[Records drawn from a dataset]
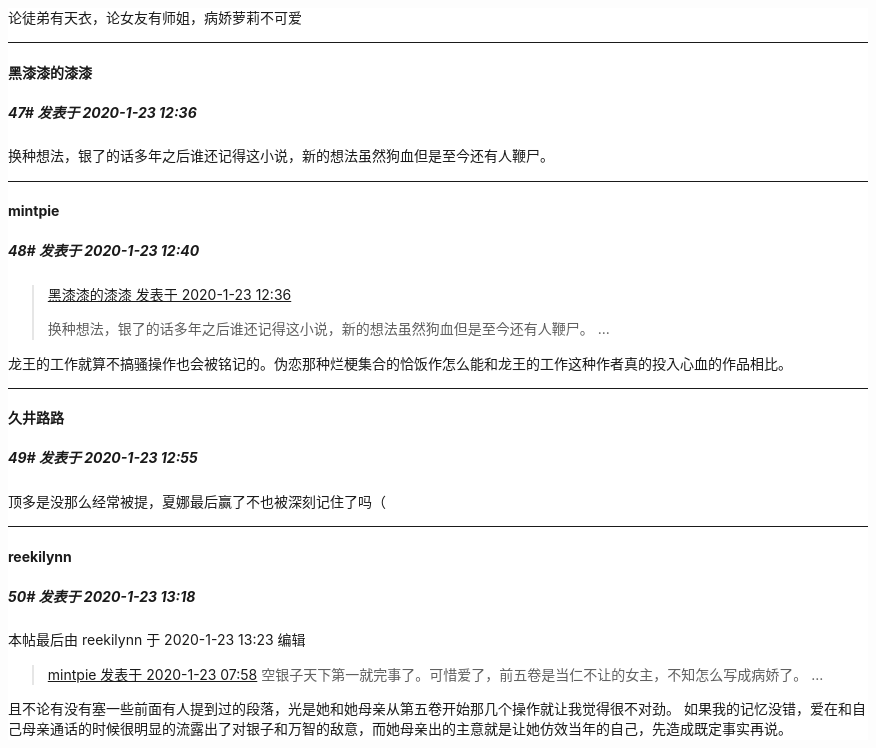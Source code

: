 论徒弟有天衣，论女友有师姐，病娇萝莉不可爱







-----

####  黑漆漆的漆漆  
##### 47#       发表于 2020-1-23 12:36




换种想法，银了的话多年之后谁还记得这小说，新的想法虽然狗血但是至今还有人鞭尸。







-----

####  mintpie  
##### 48#       发表于 2020-1-23 12:40



<blockquote><a href="httphttps://bbs.saraba1st.com/2b/forum.php?mod=redirect&amp;goto=findpost&amp;pid=46225074&amp;ptid=1910419" target="_blank">黑漆漆的漆漆 发表于 2020-1-23 12:36</a>

换种想法，银了的话多年之后谁还记得这小说，新的想法虽然狗血但是至今还有人鞭尸。 ...</blockquote>
龙王的工作就算不搞骚操作也会被铭记的。伪恋那种烂梗集合的恰饭作怎么能和龙王的工作这种作者真的投入心血的作品相比。







-----

####  久井路路  
##### 49#       发表于 2020-1-23 12:55




顶多是没那么经常被提，夏娜最后赢了不也被深刻记住了吗（







-----

####  reekilynn  
##### 50#       发表于 2020-1-23 13:18



 本帖最后由 reekilynn 于 2020-1-23 13:23 编辑 
<blockquote><a href="httphttps://bbs.saraba1st.com/2b/forum.php?mod=redirect&amp;goto=findpost&amp;pid=46223115&amp;ptid=1910419" target="_blank">mintpie 发表于 2020-1-23 07:58</a>
空银子天下第一就完事了。可惜爱了，前五卷是当仁不让的女主，不知怎么写成病娇了。 ...</blockquote>
且不论有没有塞一些前面有人提到过的段落，光是她和她母亲从第五卷开始那几个操作就让我觉得很不对劲。
如果我的记忆没错，爱在和自己母亲通话的时候很明显的流露出了对银子和万智的敌意，而她母亲出的主意就是让她仿效当年的自己，先造成既定事实再说。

> EXERCISE REQUIREMENTS
Where a line in the records above contains "换种想法", include it in the count, and give only that number.

> EXERCISE RESULT
2